This morning I thought about one special hour of the year, and how much I look forward to it.
It always happens in autumn – a bonus, because that’s my favorite season of the year. This single hour has had a strange history, morphing around the calendar and around the globe. It is an artificial, “made-up” hour, and over the centuries it has shrunk to half its size or grown to twice itself, even vanished altogether depending on the prevailing political winds.
Currently this magical hour pops into existence on the first Sunday of November and squeezes back through a tiny time warp on the second Sunday of the next March.
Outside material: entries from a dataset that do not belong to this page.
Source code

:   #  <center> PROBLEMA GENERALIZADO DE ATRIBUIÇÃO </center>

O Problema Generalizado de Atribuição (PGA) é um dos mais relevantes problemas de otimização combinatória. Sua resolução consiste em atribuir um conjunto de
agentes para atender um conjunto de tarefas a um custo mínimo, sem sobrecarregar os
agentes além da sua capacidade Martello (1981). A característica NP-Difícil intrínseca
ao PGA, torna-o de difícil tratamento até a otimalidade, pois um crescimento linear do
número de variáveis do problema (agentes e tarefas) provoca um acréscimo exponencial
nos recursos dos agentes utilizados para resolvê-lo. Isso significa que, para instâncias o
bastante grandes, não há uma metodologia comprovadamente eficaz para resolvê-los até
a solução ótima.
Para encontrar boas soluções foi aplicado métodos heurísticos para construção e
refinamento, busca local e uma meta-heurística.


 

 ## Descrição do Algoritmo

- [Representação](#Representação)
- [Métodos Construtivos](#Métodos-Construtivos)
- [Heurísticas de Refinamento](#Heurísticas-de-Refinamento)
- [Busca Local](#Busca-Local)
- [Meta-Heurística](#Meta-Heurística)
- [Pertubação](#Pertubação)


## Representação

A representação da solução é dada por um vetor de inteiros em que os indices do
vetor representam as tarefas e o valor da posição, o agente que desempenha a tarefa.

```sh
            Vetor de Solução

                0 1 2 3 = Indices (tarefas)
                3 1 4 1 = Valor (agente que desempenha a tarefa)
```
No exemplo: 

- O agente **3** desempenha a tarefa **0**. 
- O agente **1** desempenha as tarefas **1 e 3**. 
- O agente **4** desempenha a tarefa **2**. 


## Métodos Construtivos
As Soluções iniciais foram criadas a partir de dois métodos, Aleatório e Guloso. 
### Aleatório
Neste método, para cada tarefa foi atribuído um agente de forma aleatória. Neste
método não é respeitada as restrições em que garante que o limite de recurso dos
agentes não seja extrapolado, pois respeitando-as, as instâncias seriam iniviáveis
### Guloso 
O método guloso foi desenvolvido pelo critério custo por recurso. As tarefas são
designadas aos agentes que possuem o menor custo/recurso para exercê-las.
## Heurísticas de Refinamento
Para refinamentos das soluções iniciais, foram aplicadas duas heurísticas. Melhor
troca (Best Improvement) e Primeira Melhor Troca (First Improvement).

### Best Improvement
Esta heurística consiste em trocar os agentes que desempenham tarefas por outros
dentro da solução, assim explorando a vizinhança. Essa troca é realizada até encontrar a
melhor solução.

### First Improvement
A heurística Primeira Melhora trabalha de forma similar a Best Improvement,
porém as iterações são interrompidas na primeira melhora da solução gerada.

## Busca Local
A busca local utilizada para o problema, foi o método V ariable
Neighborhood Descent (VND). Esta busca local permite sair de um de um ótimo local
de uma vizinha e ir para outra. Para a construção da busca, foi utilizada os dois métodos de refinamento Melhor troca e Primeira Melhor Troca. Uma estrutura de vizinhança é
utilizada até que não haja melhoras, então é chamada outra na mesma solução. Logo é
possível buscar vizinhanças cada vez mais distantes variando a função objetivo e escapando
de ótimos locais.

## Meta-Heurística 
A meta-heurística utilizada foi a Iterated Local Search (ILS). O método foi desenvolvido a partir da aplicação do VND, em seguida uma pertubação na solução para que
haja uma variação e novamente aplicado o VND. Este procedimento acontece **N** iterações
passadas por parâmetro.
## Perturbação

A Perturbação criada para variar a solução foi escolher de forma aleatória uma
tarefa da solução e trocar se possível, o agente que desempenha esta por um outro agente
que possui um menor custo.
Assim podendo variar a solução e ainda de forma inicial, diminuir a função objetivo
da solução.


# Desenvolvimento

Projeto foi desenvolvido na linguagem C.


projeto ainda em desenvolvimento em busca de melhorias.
I prepare for the coming of my favorite hour like a grade school child hanging up a stocking by the fireplace, knowing that “Santa” isn’t real but wanting to participate in the magic anyway. So just before I go to bed on the Saturday eve, I go around the house, in an anticipatory ritual of setting every clock back an hour, then colluding in my own pretence by “forgetting” that I have done so.
The next morning, when my body wakes at its usual time, I unshutter one eye to squint at the clock and – this is what makes it my favorite hour! – I’m joyously surprised by the gift of an extra sixty minutes before I need to rise. Like a steeping teapot I snuggle back into the cozy of my warm sheets, happily extracting one more hour of delicious flavors from the night’s dreaming.
Technically, that fabricated hour will be available again the next morning and the next, and all the coming mornings until mid-March. But those hours are never quite the same as this best one, on the first morning when we leave behind Daylight Savings Time.